Brown said Pardy then grabbed his (Brown’s) sheath knife (without the sheath on it) off the bookcase and pointed it at him as the two men were “face-to-face.”
Brown testified that Weigold had offered to sharpen his sheath knife a few days prior to the incident and that Weigold had not returned it to him on April 3, 2002. “(Weigold) still had the knife,” Brown said.
Brown said the knife was “stuck” in the bookcase and he did not remove it. Brown said the next time he saw his knife was when Pardy picked it up.
Describing Pardy’s face as “red,” Brown said he felt “scared” and “terrified.”
“I thought he was going to kill me,” the defendant said.
Brown testified that he ran into the utility room and thought about grabbing one of his golf clubs to defend himself, but instead grabbed his bow, which was hanging on a nail, and loaded it with an arrow.
Brown also denied putting on and using the trigger release and claimed it was hanging on the nail during the whole ordeal.
Brown said Pardy then entered the utility room carrying the knife and “squared off” with him, when the victim saw the bow, “turned” and “flinched,” at which point he fired the arrow in the “direction of the knife.”
“I thought he was coming straight for me,” Brown said.
The arrow struck Pardy in the same manner as described above and Brown said the knife fell to the ground and “bounced” 10-12 inches away from Pardy’s feet. Brown said he dropped the bow at the same time.
Brown said Pardy started to bend over and reach for the knife with his left hand, when he grabbed it and stabbed Pardy in the chest (delivering the fatal blow to the heart) in an upward motion.
Brown testified he then stabbed Pardy a second time in the left side.
“I was doing what I had to do at that point,” Brown stated. “I’m scared.”
Pardy exclaimed, “Oh my God, I’ve been shot!” and fled to the bathroom, Brown said.
Weigold appeared in the living room and started coming toward the utility room, the defendant said.
Brown said Weigold grabbed his arm and said something which he can’t remember. Brown said he “jerked” his arm “away” trying to “break free,” but denied trying to stab Weigold .

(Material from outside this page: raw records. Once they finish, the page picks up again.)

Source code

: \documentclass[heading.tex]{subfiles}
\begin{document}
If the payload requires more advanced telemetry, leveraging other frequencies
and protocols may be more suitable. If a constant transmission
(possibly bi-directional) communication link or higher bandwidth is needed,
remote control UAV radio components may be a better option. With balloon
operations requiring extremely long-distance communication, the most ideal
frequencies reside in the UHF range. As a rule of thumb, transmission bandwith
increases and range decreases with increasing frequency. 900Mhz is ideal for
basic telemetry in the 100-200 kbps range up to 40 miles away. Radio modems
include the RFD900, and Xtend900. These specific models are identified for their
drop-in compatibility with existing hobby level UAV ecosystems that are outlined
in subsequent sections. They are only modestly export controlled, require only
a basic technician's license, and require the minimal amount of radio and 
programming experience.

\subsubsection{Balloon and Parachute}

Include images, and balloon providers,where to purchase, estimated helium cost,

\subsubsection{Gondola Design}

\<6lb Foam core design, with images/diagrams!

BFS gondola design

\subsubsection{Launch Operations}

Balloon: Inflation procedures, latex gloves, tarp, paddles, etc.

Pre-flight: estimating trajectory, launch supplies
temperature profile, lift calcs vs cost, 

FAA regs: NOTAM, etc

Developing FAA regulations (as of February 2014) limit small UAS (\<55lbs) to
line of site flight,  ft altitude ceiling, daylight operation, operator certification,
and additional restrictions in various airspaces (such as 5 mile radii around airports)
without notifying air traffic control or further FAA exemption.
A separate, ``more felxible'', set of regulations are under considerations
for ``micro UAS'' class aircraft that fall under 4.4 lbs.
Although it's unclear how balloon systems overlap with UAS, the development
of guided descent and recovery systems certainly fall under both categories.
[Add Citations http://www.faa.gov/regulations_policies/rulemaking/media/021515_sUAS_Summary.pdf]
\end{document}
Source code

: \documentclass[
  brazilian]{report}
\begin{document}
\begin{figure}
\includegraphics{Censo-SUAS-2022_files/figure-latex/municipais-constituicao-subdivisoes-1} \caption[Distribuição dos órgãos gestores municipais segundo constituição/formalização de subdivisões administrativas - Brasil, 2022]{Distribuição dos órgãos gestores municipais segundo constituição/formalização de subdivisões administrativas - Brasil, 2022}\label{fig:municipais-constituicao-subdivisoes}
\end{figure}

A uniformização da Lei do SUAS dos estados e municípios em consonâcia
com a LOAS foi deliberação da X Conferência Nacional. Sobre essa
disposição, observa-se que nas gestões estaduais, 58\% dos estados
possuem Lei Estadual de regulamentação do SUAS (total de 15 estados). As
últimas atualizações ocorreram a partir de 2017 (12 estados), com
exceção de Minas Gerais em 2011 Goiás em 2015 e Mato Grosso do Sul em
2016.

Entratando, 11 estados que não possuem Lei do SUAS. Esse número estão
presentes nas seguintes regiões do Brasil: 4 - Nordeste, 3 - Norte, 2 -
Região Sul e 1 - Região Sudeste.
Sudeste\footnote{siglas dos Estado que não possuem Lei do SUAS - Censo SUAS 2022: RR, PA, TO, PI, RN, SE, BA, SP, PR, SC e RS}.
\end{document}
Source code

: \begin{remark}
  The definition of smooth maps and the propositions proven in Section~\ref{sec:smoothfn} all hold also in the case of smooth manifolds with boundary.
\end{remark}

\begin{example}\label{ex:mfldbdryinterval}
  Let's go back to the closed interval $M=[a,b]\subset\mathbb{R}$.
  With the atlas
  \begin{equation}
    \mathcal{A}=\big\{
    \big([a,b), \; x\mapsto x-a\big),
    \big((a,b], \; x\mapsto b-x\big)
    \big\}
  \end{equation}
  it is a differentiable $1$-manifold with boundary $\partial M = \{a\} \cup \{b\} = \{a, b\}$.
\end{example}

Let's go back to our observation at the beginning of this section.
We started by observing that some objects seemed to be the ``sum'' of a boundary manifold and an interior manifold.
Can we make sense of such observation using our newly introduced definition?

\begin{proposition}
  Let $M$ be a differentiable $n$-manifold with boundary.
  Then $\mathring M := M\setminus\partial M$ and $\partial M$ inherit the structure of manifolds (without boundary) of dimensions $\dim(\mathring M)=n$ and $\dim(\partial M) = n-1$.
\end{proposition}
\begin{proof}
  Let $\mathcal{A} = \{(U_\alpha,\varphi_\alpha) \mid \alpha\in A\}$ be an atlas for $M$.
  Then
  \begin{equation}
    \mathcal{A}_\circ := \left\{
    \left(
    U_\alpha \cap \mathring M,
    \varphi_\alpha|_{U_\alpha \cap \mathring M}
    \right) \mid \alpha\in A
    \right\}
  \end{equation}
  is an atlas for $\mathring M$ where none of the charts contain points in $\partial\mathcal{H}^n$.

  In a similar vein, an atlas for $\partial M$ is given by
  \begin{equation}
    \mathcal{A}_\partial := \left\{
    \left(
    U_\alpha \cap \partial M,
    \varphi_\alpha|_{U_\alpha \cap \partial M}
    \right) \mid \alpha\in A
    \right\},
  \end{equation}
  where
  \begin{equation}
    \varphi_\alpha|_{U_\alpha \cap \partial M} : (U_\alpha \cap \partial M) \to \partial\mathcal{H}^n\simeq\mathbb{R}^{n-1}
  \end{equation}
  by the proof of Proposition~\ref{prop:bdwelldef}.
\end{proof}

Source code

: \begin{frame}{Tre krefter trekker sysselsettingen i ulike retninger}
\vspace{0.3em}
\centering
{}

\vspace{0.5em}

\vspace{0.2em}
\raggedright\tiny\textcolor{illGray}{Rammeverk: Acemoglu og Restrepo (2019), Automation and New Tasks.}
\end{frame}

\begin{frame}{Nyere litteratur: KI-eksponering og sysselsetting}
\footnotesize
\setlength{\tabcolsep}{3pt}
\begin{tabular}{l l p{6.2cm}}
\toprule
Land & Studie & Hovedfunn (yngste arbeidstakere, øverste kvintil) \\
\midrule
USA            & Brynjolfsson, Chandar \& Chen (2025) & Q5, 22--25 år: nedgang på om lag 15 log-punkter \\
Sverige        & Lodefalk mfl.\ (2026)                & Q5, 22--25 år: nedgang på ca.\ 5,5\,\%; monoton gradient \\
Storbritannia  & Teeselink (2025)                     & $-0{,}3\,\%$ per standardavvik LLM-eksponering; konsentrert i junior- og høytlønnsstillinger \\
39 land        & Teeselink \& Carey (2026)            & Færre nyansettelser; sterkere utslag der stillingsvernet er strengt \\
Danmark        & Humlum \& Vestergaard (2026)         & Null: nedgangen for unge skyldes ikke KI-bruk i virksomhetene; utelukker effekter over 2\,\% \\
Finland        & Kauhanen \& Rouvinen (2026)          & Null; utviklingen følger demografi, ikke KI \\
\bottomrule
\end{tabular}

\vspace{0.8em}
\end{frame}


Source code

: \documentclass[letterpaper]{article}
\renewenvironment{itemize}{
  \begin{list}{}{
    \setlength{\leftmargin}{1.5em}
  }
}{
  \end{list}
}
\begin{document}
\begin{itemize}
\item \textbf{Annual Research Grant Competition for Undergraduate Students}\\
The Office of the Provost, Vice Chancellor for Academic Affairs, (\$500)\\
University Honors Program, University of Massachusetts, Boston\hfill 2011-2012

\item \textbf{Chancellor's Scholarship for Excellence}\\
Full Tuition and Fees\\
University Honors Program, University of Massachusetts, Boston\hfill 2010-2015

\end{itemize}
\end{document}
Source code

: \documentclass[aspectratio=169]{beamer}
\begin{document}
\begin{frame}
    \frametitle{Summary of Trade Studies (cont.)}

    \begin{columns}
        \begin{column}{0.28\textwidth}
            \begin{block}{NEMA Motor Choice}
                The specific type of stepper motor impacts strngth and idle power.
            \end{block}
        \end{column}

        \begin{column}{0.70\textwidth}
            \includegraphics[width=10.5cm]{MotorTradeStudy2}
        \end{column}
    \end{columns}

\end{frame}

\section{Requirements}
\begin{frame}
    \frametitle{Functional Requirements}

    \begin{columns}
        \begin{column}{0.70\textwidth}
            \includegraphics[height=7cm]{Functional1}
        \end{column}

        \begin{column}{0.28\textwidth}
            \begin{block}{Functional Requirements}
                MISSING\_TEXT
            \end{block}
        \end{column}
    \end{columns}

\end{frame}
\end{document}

Weigold then ran out the back door, Brown said.
Brown described his state of mind at this point as “kind of in a frenzy” and “kind of dazed.” He said he was “operating on 100 percent emotion.”
He said he decided to go after Pardy, which led him to the bathroom. Brown testified that he had “no rational explanation” for following Pardy.
With the bathroom door shut and “something against the bottom corner of the door” preventing it from being opened, Brown said he pushed on it and kicked it twice when all of the sudden the “whole top (part of the door) swung open.”
Once the door was open, Brown said he saw Pardy laying on the floor and “didn’t know what to do.”
“I thought, ‘I’ve got to help him,'” Brown said as he began to cry on the stand. He denied stabbing Pardy in the bathroom. “I wanted to try to help him.”
Brown said he panicked and tried to pull the arrow out of Pardy, but it broke.
Brown said he went outside to try to get Weigold to come back in and help him, but he wouldn’t.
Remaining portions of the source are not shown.